The House previously wasn’t scheduled to return until September.

Democrats also warn that slowed postal delivery is delaying prescription medicines mailed to veterans and Social Security checks for the elderly.

“Alarmingly, across the nation, we see the devastating effects of the president’s campaign to sabotage the election by manipulating the Postal Service to disenfranchise voters,” Pelosi said in a letter to colleagues.

She warned that the “lives, livelihoods and the life of our American democracy are under threat.”

Pelosi wants the chamber to vote on a bill sponsored by House Oversight and Reform Committee Chairwoman Carolyn B. Maloney (D-N.Y.) that would require the Postal Service to keep up its current delivery standards until the end of the year.

Senate Minority Leader Charles E. Schumer (D-N.Y.) also issued a statement calling on Majority Leader Mitch McConnell (R-Ky.) to bring the Senate back to act on legislation once the House passes it.

“I call on Leader McConnell to bring the Senate back into session to quickly act on the House’s legislation that will undo the extensive damage Mr. DeJoy has done at the Postal Service so that people can get their paychecks, medicines, and other necessities delivered on time, and to ensure our elections will remain completely free and fair,” Schumer said.

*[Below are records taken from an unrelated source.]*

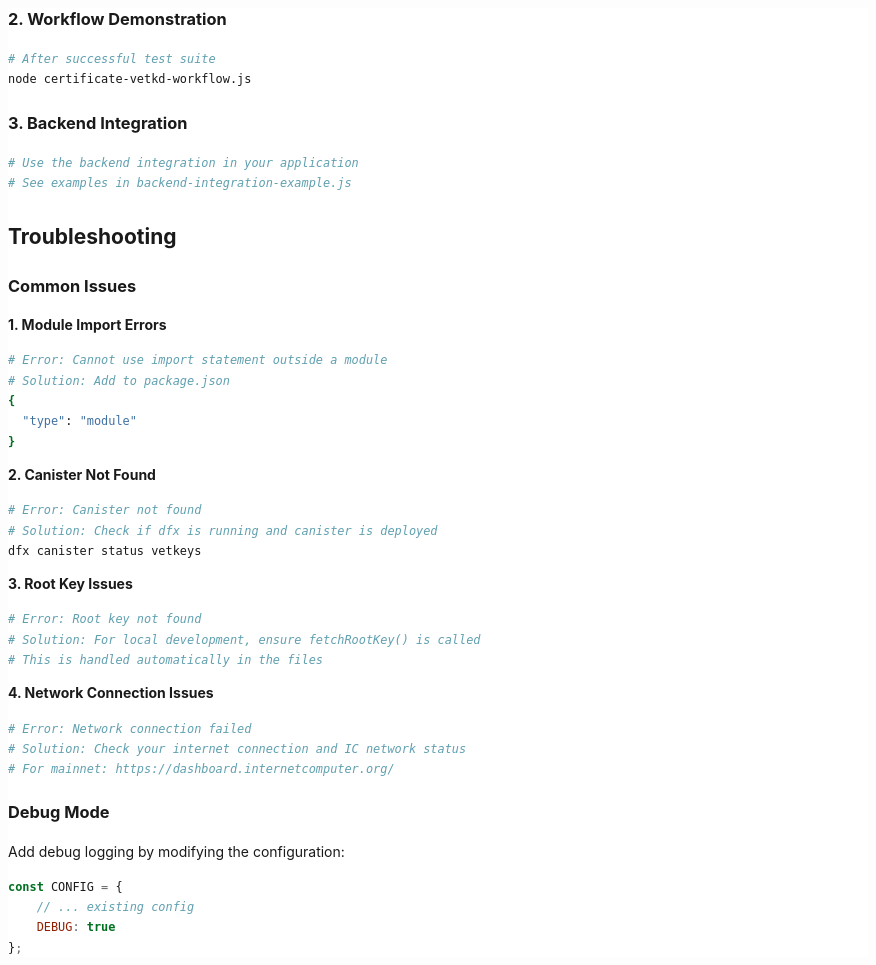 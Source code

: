 ### 2. Workflow Demonstration
```bash
# After successful test suite
node certificate-vetkd-workflow.js
```

### 3. Backend Integration
```bash
# Use the backend integration in your application
# See examples in backend-integration-example.js
```

## Troubleshooting

### Common Issues

**1. Module Import Errors**
```bash
# Error: Cannot use import statement outside a module
# Solution: Add to package.json
{
  "type": "module"
}
```

**2. Canister Not Found**
```bash
# Error: Canister not found
# Solution: Check if dfx is running and canister is deployed
dfx canister status vetkeys
```

**3. Root Key Issues**
```bash
# Error: Root key not found
# Solution: For local development, ensure fetchRootKey() is called
# This is handled automatically in the files
```

**4. Network Connection Issues**
```bash
# Error: Network connection failed
# Solution: Check your internet connection and IC network status
# For mainnet: https://dashboard.internetcomputer.org/
```

### Debug Mode
Add debug logging by modifying the configuration:

```javascript
const CONFIG = {
    // ... existing config
    DEBUG: true
};
```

Republicans argued that the legislation was not necessary. “House Democrats never miss a manufactured crisis to put partisan politics over people in need,” National Republican Congressional Committee spokesman Michael McAdams said in a statement.

Pressure on Democrats to block Postal Service changes intensified after President Trump said Thursday that he opposed boosting postal funding because he wanted to restrict expanded mail voting. White House officials tried to walk back those claims over the weekend.

“The president of the United States is not going to interfere with anybody casting their votes in a legitimate way whether it’s the post office or anything else,” Chief of Staff Mark Meadows said on CNN’s “State of the Union.

Trump has attacked mail voting since the early days of the pandemic, but he has more recently praised the process in some states where he’s in a tight race with presumptive Democratic nominee Joe Biden. Those states include Florida, where Trump voted by mail himself this year, Arizona and North Carolina.

Policy changes implemented by DeJoy include banning postal workers from making extra trips to ensure on-time mail delivery and cracking down on overtime hours. That has caused mail backlogs of up to a week across the country.

The Postal Service has also removed high-speed mail-sorting machines and public collection boxes in numerous states, but officials said this weekend they would halt both practices until after the election.